* **Your assignment**: Could you copy the data that follows exactly as written, but drop the pictures?
-- Source data follows --
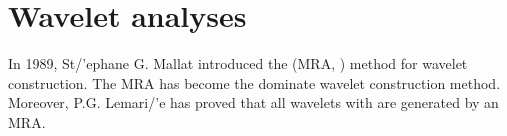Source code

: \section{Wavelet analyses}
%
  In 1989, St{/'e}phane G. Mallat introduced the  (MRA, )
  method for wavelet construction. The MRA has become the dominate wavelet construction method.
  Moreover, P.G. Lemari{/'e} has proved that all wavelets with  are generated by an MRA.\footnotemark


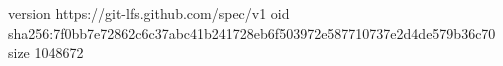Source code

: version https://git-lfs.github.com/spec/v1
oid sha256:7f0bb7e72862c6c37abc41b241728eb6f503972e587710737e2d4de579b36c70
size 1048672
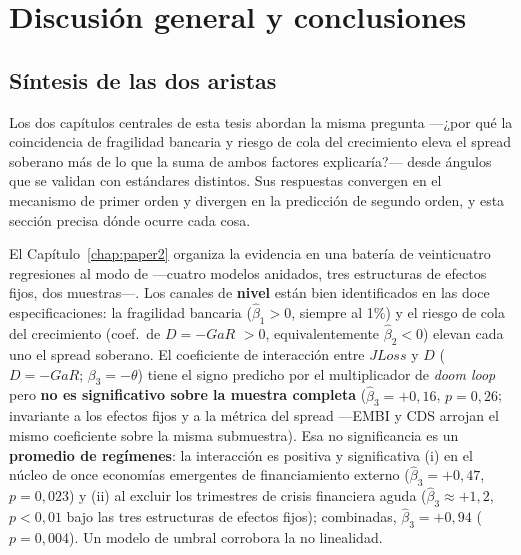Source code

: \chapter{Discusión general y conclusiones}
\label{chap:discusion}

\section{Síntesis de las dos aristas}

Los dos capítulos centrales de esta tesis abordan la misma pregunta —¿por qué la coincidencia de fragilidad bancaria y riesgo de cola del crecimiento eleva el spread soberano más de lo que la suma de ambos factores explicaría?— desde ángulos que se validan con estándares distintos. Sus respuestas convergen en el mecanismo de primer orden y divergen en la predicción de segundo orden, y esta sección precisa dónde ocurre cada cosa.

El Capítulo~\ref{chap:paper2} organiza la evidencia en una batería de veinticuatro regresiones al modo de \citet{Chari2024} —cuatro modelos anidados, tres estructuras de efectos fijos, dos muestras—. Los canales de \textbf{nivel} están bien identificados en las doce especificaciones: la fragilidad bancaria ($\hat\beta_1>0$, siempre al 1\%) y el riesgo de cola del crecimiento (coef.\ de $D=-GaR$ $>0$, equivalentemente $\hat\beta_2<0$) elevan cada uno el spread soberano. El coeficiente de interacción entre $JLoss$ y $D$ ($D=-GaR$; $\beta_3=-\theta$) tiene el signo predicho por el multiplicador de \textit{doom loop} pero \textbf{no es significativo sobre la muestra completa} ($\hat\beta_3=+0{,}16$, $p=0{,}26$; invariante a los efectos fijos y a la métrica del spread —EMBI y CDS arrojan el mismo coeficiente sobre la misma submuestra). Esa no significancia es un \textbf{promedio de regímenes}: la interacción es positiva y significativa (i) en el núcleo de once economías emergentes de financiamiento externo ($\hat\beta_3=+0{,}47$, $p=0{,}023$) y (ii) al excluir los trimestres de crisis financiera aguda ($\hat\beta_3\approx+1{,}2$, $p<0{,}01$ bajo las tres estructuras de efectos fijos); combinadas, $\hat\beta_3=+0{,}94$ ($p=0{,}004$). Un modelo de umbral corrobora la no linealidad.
-- Source data concluded --
* **Written solution**:
Source code

: \section{Wavelet analyses}
%
  In 1989, St{/'e}phane G. Mallat introduced the  (MRA, )
  method for wavelet construction. The MRA has become the dominate wavelet construction method.
  Moreover, P.G. Lemari{/'e} has proved that all wavelets with  are generated by an MRA.\footnotemark


Source code

: version https://git-lfs.github.com/spec/v1
oid sha256:7f0bb7e72862c6c37abc41b241728eb6f503972e587710737e2d4de579b36c70
size 1048672
Source code

: \chapter{Discusión general y conclusiones}
\label{chap:discusion}

\section{Síntesis de las dos aristas}

Los dos capítulos centrales de esta tesis abordan la misma pregunta —¿por qué la coincidencia de fragilidad bancaria y riesgo de cola del crecimiento eleva el spread soberano más de lo que la suma de ambos factores explicaría?— desde ángulos que se validan con estándares distintos. Sus respuestas convergen en el mecanismo de primer orden y divergen en la predicción de segundo orden, y esta sección precisa dónde ocurre cada cosa.

El Capítulo~\ref{chap:paper2} organiza la evidencia en una batería de veinticuatro regresiones al modo de \citet{Chari2024} —cuatro modelos anidados, tres estructuras de efectos fijos, dos muestras—. Los canales de \textbf{nivel} están bien identificados en las doce especificaciones: la fragilidad bancaria ($\hat\beta_1>0$, siempre al 1\%) y el riesgo de cola del crecimiento (coef.\ de $D=-GaR$ $>0$, equivalentemente $\hat\beta_2<0$) elevan cada uno el spread soberano. El coeficiente de interacción entre $JLoss$ y $D$ ($D=-GaR$; $\beta_3=-\theta$) tiene el signo predicho por el multiplicador de \textit{doom loop} pero \textbf{no es significativo sobre la muestra completa} ($\hat\beta_3=+0{,}16$, $p=0{,}26$; invariante a los efectos fijos y a la métrica del spread —EMBI y CDS arrojan el mismo coeficiente sobre la misma submuestra). Esa no significancia es un \textbf{promedio de regímenes}: la interacción es positiva y significativa (i) en el núcleo de once economías emergentes de financiamiento externo ($\hat\beta_3=+0{,}47$, $p=0{,}023$) y (ii) al excluir los trimestres de crisis financiera aguda ($\hat\beta_3\approx+1{,}2$, $p<0{,}01$ bajo las tres estructuras de efectos fijos); combinadas, $\hat\beta_3=+0{,}94$ ($p=0{,}004$). Un modelo de umbral corrobora la no linealidad.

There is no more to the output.